We did it with Greenstone open source software, and we think our experiences will be useful for small to medium-sized libraries looking to digitize small collections.
Novice to expert
Each of us has been involved in teaching digitization classes, coordinating a digitization special interest group, participating in a Greenstone software workshop, and/or working on a small grant-funded digitization project. We are hardly experts. Nonetheless, we all wanted to attempt the practical application of what we had learned. We also wanted to create a database that could serve as a visual resource for one of the major historical themes of New York State.
As a student, Walter Valero conducted an in-depth content-analysis of a subset of the postcard collection for a research project requirement at the Queens College Graduate School of Library and Information Studies. He quickly became attached to the cards and sought to apply his theoretical skills to the creation of a digital database.
Claudia Perry wished to gain experience with open source software and to develop further metadata skills through a real-life activity. It didn’t take long to realize that expanding upon what Valero had accomplished, pooling our skills, and collaborating would lead to the creation of a viable database and a useful teaching platform. We spent the spring 2006 semester developing a pilot program, and our experience was validated by a well-received presentation at the Digitization Special Interest Group of the Metropolitan New York Library Council (METRO) in June 2006.
Replies on a postcard
Postcards are information rich and easily lend themselves to description through a wealth of metadata. Valero chose just over 100 postcards and scanned, processed, and inserted them into the database. Since the postcards chosen were out of copyright (before 1923), a thorny intellectual property issue was avoided. No matter the content of the database, we suggest that you consider the following:
- Make sure that the collection you choose is as information-rich as possible
- Use only one two-dimensional medium; mixing media will seriously complicate the entire process
- Selecting materials out of copyright will greatly simplify intellectual property issues.
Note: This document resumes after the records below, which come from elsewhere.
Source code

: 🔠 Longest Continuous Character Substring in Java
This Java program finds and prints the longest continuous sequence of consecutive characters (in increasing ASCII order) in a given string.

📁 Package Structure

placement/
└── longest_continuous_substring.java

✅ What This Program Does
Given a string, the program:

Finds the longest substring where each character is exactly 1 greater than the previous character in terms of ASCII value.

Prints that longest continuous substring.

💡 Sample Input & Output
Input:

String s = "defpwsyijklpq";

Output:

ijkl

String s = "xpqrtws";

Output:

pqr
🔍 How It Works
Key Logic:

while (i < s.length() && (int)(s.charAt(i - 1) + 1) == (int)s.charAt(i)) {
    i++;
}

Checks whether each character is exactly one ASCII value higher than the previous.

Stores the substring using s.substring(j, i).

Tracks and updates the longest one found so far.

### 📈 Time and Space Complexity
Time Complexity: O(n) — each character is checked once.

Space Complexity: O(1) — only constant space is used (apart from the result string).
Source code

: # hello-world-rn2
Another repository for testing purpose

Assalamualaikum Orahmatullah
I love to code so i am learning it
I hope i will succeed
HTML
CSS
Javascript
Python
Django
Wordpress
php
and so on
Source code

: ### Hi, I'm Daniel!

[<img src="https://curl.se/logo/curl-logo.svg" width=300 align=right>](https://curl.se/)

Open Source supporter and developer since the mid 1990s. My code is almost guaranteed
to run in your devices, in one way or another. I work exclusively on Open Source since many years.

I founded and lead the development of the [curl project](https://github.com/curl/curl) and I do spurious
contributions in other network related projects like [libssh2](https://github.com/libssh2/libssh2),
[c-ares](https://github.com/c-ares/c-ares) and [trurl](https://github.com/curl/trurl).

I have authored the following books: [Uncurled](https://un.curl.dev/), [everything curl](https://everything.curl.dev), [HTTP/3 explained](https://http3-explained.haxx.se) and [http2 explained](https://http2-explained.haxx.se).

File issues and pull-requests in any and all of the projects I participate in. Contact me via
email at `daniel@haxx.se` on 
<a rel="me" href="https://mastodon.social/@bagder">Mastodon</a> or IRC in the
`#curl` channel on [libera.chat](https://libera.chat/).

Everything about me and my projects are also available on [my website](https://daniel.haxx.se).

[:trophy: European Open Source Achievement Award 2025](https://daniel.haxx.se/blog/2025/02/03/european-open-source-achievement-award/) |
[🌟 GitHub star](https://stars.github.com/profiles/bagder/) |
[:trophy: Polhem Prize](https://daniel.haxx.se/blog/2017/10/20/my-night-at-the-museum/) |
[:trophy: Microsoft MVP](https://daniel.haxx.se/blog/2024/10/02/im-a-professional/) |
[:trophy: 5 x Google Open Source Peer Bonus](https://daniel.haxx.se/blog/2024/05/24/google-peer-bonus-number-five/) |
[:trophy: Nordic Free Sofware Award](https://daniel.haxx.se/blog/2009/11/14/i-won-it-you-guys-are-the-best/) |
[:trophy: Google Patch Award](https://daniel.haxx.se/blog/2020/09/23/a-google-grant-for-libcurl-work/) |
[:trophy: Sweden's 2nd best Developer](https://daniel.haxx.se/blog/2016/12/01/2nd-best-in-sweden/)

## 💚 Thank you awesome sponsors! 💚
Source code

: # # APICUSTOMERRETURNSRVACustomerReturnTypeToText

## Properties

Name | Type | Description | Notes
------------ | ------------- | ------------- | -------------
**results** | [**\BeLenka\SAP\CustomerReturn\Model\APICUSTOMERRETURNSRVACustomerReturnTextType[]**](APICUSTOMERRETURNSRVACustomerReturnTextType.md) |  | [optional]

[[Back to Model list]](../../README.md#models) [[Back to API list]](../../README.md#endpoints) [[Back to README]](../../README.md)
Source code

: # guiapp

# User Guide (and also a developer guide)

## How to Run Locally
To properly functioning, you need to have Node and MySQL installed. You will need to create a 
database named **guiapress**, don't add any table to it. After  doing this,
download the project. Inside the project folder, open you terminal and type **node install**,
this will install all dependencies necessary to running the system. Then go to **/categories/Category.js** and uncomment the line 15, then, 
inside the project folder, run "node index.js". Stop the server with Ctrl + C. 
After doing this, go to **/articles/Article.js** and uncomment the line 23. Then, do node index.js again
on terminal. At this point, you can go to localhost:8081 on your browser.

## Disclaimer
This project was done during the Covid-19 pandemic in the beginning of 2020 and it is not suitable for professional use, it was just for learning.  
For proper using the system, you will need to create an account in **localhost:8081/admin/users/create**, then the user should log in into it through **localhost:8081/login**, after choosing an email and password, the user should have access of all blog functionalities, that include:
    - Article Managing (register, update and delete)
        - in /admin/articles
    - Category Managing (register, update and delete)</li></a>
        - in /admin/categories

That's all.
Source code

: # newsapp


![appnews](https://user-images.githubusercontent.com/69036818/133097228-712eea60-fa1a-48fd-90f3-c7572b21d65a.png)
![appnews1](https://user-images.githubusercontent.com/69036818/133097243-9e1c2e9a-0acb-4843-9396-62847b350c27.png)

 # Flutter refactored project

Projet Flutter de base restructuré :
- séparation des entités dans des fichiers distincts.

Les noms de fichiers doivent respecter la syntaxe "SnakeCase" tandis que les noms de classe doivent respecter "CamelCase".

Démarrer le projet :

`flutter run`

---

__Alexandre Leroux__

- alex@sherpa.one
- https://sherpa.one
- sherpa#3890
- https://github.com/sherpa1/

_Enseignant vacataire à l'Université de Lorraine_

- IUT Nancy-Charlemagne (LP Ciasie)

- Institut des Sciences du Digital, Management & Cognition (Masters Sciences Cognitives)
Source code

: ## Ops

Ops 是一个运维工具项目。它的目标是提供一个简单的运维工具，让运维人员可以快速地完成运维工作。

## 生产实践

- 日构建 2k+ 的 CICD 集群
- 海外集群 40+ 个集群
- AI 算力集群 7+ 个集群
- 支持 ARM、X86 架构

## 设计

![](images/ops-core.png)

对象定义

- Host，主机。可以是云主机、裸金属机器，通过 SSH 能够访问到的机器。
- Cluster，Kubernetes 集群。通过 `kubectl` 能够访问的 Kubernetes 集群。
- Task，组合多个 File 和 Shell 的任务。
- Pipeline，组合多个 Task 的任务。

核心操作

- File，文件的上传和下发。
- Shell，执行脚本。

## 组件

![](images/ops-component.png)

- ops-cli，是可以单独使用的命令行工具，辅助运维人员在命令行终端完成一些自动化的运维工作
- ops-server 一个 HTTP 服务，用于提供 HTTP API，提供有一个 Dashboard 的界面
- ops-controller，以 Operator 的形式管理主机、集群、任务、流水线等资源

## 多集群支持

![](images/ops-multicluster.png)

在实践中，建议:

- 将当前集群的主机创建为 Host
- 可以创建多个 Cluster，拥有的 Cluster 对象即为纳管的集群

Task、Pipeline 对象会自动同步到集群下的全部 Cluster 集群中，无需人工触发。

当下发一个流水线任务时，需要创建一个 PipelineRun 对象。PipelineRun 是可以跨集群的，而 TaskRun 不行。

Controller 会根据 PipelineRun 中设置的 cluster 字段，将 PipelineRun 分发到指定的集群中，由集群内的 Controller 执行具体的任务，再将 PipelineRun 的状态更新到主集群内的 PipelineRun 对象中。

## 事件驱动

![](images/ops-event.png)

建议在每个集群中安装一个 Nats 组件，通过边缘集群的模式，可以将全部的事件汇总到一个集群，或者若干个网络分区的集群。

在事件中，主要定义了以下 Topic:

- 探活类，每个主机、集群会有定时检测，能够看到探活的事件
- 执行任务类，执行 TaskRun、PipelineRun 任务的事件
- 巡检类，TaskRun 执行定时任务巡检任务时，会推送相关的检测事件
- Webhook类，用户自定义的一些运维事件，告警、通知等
- Establish a pilot project that will help you firm up your process, procedures, and metadata creation.
The case for Greenstone
As they say, “free isn’t half bad.” A key attraction of Greenstone—as with any open source software—is its ready availability and lack of direct cost [see “Using Greenstone,” p. 6].
Besides a standard PC or Mac computer, all the hardware you need is a scanner. The technology has reached the point where you can get an excellent flatbed scanner for under $150. Some of the newer scanners are thin and have a small footprint. For more complicated projects, other options (e.g., overhead scanner, dedicated slide scanner) need to be considered. We recommend the Canon Canoscan LiDE 600F or the equivalent. It is lightweight (5.7 lbs.) and portable, which is a real advantage if you are scanning from more than one location.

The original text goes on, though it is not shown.